Sodomy ‘not conclusive’ in teen rape case

2012-08-25 10:26

Sodomy was not a conclusive medical finding, the Scottsburgh Magistrates’ Court heard yesterday afternoon during a rape case involving a seven-year-old Umgababa boy.

Jabulani Sikhosana, the medical practitioner who examined the boy a day after the alleged incident, said physical findings of sodomy were not conclusive.

This was during cross-examination by the defence.

Sikhosana was testifying in the case of the boy who was allegedly raped on November 31 2010. The child is raised by his paternal grandparents.

His father died, while his mother is said to have abandoned him. He was five at the time of the incident.

The boy accuses Lindile Nkotheba (19), a neighbour’s relative, who was 17 at the time of the rape. Nkotheba was visiting from the Eastern Cape but was expected to move in with his relatives to pursue better educational opportunities. He has pleaded not guilty and has since moved back to Lusikisiki.
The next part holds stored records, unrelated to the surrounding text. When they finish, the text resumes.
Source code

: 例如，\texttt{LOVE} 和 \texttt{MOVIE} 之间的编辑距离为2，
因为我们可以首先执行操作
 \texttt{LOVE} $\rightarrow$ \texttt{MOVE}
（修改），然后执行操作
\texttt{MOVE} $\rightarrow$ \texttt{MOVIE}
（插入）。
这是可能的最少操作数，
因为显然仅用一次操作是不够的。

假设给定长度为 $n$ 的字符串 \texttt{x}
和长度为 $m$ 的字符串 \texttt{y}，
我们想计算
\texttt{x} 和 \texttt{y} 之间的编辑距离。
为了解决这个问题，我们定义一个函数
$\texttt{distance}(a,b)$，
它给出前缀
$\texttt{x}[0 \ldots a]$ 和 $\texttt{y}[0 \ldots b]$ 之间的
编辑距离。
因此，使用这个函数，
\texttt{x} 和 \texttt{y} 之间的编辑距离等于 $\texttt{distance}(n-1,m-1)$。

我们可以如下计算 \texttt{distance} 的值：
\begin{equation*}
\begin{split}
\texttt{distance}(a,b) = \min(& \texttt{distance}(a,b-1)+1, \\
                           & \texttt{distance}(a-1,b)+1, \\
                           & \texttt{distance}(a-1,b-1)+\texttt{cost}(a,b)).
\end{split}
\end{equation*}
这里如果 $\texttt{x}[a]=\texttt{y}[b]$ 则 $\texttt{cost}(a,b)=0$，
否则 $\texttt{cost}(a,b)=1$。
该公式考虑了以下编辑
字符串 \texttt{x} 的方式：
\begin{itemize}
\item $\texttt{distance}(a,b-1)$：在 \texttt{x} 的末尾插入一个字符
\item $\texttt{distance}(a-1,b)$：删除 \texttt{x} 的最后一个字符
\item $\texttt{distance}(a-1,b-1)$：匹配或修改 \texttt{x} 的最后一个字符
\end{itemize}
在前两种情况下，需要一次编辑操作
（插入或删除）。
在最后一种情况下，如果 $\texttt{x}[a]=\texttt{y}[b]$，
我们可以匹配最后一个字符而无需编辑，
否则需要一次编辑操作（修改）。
Answering questions posed by the state, Sikhosana said while the boy was found to be clinically stable, an anal examination had revealed a tear in that area. He had said this could be caused by physical trauma.
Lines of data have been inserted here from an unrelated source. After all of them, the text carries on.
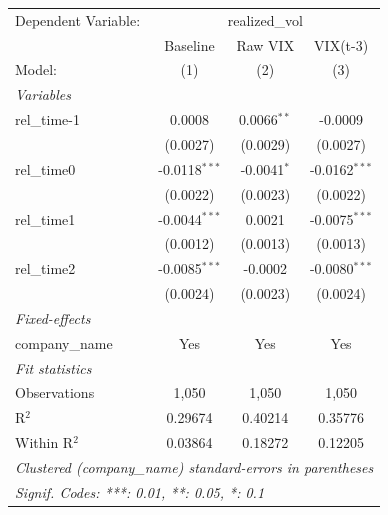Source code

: 
\begingroup
\centering
\begin{tabular}{lccc}
   \tabularnewline \midrule \midrule
   Dependent Variable: & \multicolumn{3}{c}{realized\_vol}\\
                  & Baseline        & Raw VIX       & VIX(t-3) \\   
   Model:         & (1)             & (2)           & (3)\\  
   \midrule
   \emph{Variables}\\
   rel\_time-1    & 0.0008          & 0.0066$^{**}$ & -0.0009\\   
                  & (0.0027)        & (0.0029)      & (0.0027)\\   
   rel\_time0     & -0.0118$^{***}$ & -0.0041$^{*}$ & -0.0162$^{***}$\\   
                  & (0.0022)        & (0.0023)      & (0.0022)\\   
   rel\_time1     & -0.0044$^{***}$ & 0.0021        & -0.0075$^{***}$\\   
                  & (0.0012)        & (0.0013)      & (0.0013)\\   
   rel\_time2     & -0.0085$^{***}$ & -0.0002       & -0.0080$^{***}$\\   
                  & (0.0024)        & (0.0023)      & (0.0024)\\   
   \midrule
   \emph{Fixed-effects}\\
   company\_name  & Yes             & Yes           & Yes\\  
   \midrule
   \emph{Fit statistics}\\
   Observations   & 1,050           & 1,050         & 1,050\\  
   R$^2$          & 0.29674         & 0.40214       & 0.35776\\  
   Within R$^2$   & 0.03864         & 0.18272       & 0.12205\\  
   \midrule \midrule
   \multicolumn{4}{l}{\emph{Clustered (company\_name) standard-errors in parentheses}}\\
   \multicolumn{4}{l}{\emph{Signif. Codes: ***: 0.01, **: 0.05, *: 0.1}}\\
\end{tabular}
\par\endgroup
However, he did admit, when questioned by the defence, that this could be caused by other factors as well, such as constipation.

He added that the information about the alleged sodomy had been gathered from the boy’s relatives who were present at the time of the examination.

Sikhosana’s examination was done three months into his community service at GJ Crookes hospital.

However, he said he had conducted similar examinations at least twice a week. Earlier, a 13-year-old witness told the court he had been playing with the victim on the day of the incident.

The witness testified through an intermediary since he was afraid to testify in open court.

He was adamant that Nkotheba did not at any stage come for the victim while they played. He said he knew this because he was used to keeping an eye on the victim.

He did so even at school, he said.

The witness claims the boy stopped playing when he fell ill.

He also claimed the boy walked on his own while he held his hand when he was later told to take him home by the boy’s granny.

In earlier testimonies, the boy and his granny had described how the victim had to be carried home as he was not able to walk on his own.